[[ Recorded information, beginning ]]

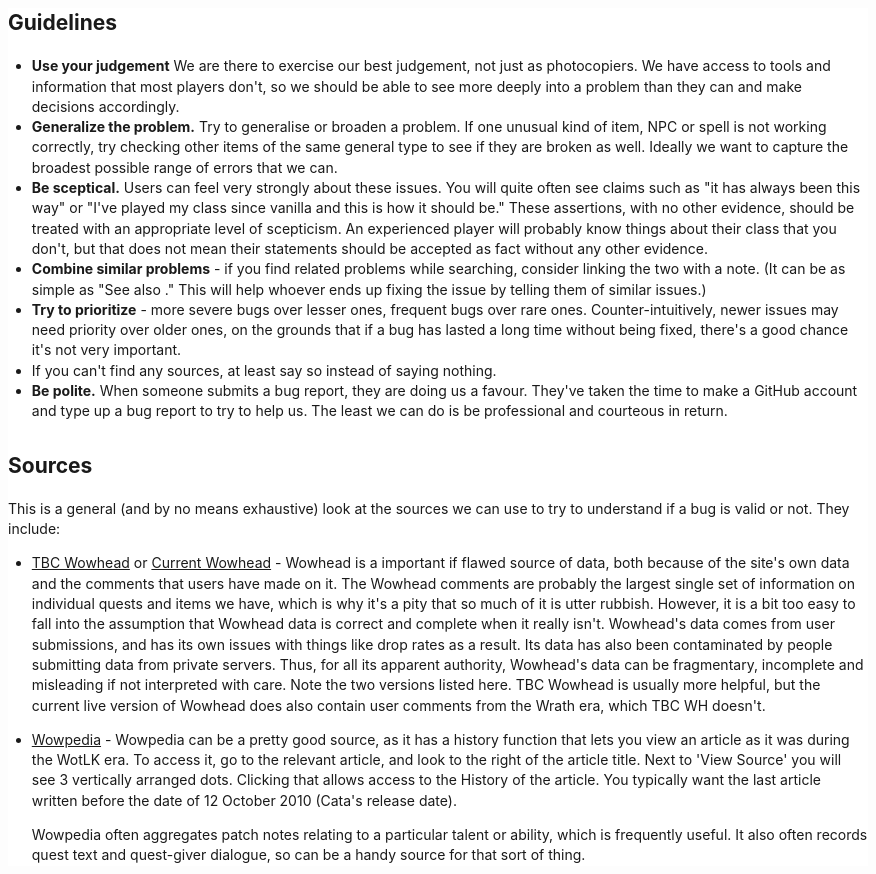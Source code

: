 ## Guidelines
- **Use your judgement** We are there to exercise our best judgement, not just as photocopiers. We have access to tools and information that most players don't, so we should be able to see more deeply into a problem than they can and make decisions accordingly.
- **Generalize the problem.** Try to generalise or broaden a problem. If one unusual kind of item, NPC or spell is not working correctly, try checking other items of the same general type to see if they are broken as well. Ideally we want to capture the broadest possible range of errors that we can.
- **Be sceptical.** Users can feel very strongly about these issues. You will quite often see claims such as "it has always been this way" or "I've played my class since vanilla and this is how it should be." These assertions, with no other evidence, should be treated with an appropriate level of scepticism. An experienced player will probably know things about their class that you don't, but that does not mean their statements should be accepted as fact without any other evidence.
- **Combine similar problems** - if you find related problems while searching, consider linking the two with a note. (It can be as simple as "See also <ticket URL>." This will help whoever ends up fixing the issue by telling them of similar issues.) 
- **Try to prioritize** - more severe bugs over lesser ones, frequent bugs over rare ones. Counter-intuitively, newer issues may need priority over older ones, on the grounds that if a bug has lasted a long time without being fixed, there's a good chance it's not very important.
- If you can't find any sources, at least say so instead of saying nothing.
- **Be polite.** When someone submits a bug report, they are doing us a favour. They've taken the time to make a GitHub account and type up a bug report to try to help us. The least we can do is be professional and courteous in return. 

## Sources
This is a general (and by no means exhaustive) look at the sources we can use to try to understand if a bug is valid or not. They include:

- [TBC Wowhead](http://tbc.wowhead.com/) or [Current Wowhead](https://www.wowhead.com/) - Wowhead is a important if flawed source of data, both because of the site's own data and the comments that users have made on it. The Wowhead comments are probably the largest single set of information on individual quests and items we have, which is why it's a pity that so much of it is utter rubbish. 
    However, it is a bit too easy to fall into the assumption that Wowhead data is correct and complete when it really isn't. Wowhead's data comes from user submissions, and has its own issues with things like drop rates as a result. Its data has also been contaminated by people submitting data from private servers. Thus, for all its apparent authority, Wowhead's data can be fragmentary, incomplete and misleading if not interpreted with care.
	Note the two versions listed here. TBC Wowhead is usually more helpful, but the current live version of Wowhead does also contain user comments from the Wrath era, which TBC WH doesn't.  

- [Wowpedia](https://wowpedia.fandom.com/wiki/Special:Search) - Wowpedia can be a pretty good source, as it has a history function that lets you view an article as it was during the WotLK era. To access it, go to the relevant article, and look to the right of the article title. Next to 'View Source' you will see 3 vertically arranged dots. Clicking that allows access to the History of the article. You typically want the last article written before the date of 12 October 2010 (Cata's release date).

    Wowpedia often aggregates patch notes relating to a particular talent or ability, which is frequently useful. It also often records quest text and quest-giver dialogue, so can be a handy source for that sort of thing.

[[ Recorded information, end ]]

▶ _Aim of the task_: Repeat the records above exactly, from the first line through the line containing "- **Be sceptical.**", and leave out the pictures.

▶ _Solution below_:
Source code

: ## Guidelines
- **Use your judgement** We are there to exercise our best judgement, not just as photocopiers. We have access to tools and information that most players don't, so we should be able to see more deeply into a problem than they can and make decisions accordingly.
- **Generalize the problem.** Try to generalise or broaden a problem. If one unusual kind of item, NPC or spell is not working correctly, try checking other items of the same general type to see if they are broken as well. Ideally we want to capture the broadest possible range of errors that we can.
- **Be sceptical.** Users can feel very strongly about these issues. You will quite often see claims such as "it has always been this way" or "I've played my class since vanilla and this is how it should be." These assertions, with no other evidence, should be treated with an appropriate level of scepticism. An experienced player will probably know things about their class that you don't, but that does not mean their statements should be accepted as fact without any other evidence.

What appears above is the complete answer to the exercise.